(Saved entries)
BEGIN

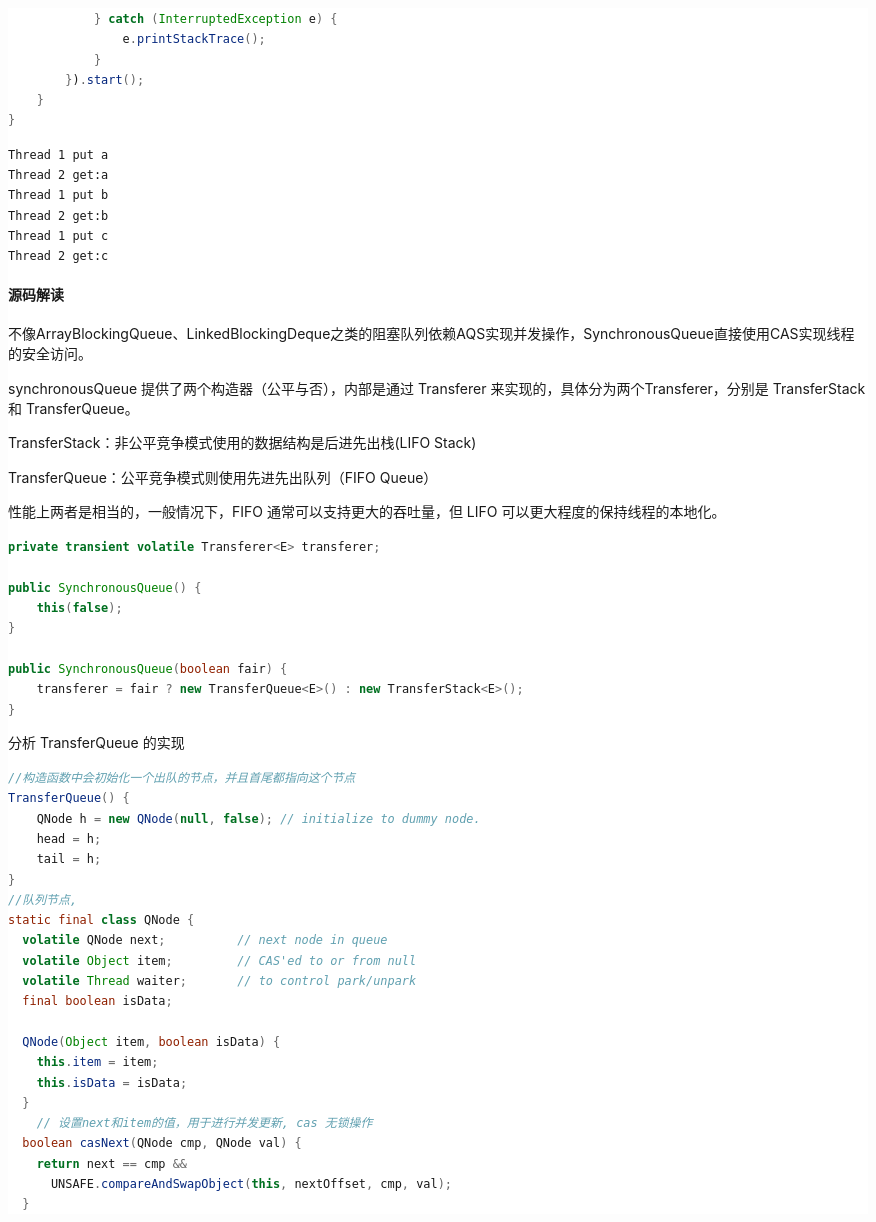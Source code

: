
 ```java
            } catch (InterruptedException e) {
                e.printStackTrace();
            }
        }).start();
    }
}
```

```
Thread 1 put a
Thread 2 get:a
Thread 1 put b
Thread 2 get:b
Thread 1 put c
Thread 2 get:c
```

#### 源码解读

不像ArrayBlockingQueue、LinkedBlockingDeque之类的阻塞队列依赖AQS实现并发操作，SynchronousQueue直接使用CAS实现线程的安全访问。

synchronousQueue 提供了两个构造器（公平与否），内部是通过 Transferer 来实现的，具体分为两个Transferer，分别是 TransferStack 和 TransferQueue。

TransferStack：非公平竞争模式使用的数据结构是后进先出栈(LIFO Stack)

TransferQueue：公平竞争模式则使用先进先出队列（FIFO Queue）

性能上两者是相当的，一般情况下，FIFO 通常可以支持更大的吞吐量，但 LIFO 可以更大程度的保持线程的本地化。

```java
private transient volatile Transferer<E> transferer;

public SynchronousQueue() {
    this(false);
}

public SynchronousQueue(boolean fair) {
    transferer = fair ? new TransferQueue<E>() : new TransferStack<E>();
}
```

分析 TransferQueue 的实现

```java
//构造函数中会初始化一个出队的节点，并且首尾都指向这个节点
TransferQueue() {
    QNode h = new QNode(null, false); // initialize to dummy node.
    head = h;
    tail = h;
}
//队列节点,
static final class QNode {
  volatile QNode next;          // next node in queue
  volatile Object item;         // CAS'ed to or from null
  volatile Thread waiter;       // to control park/unpark
  final boolean isData;

  QNode(Object item, boolean isData) {
    this.item = item;
    this.isData = isData;
  }
	// 设置next和item的值，用于进行并发更新, cas 无锁操作
  boolean casNext(QNode cmp, QNode val) {
    return next == cmp &&
      UNSAFE.compareAndSwapObject(this, nextOffset, cmp, val);
  }

```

END

Using the entries, count how many lines contain the string "false". Write only the number.

2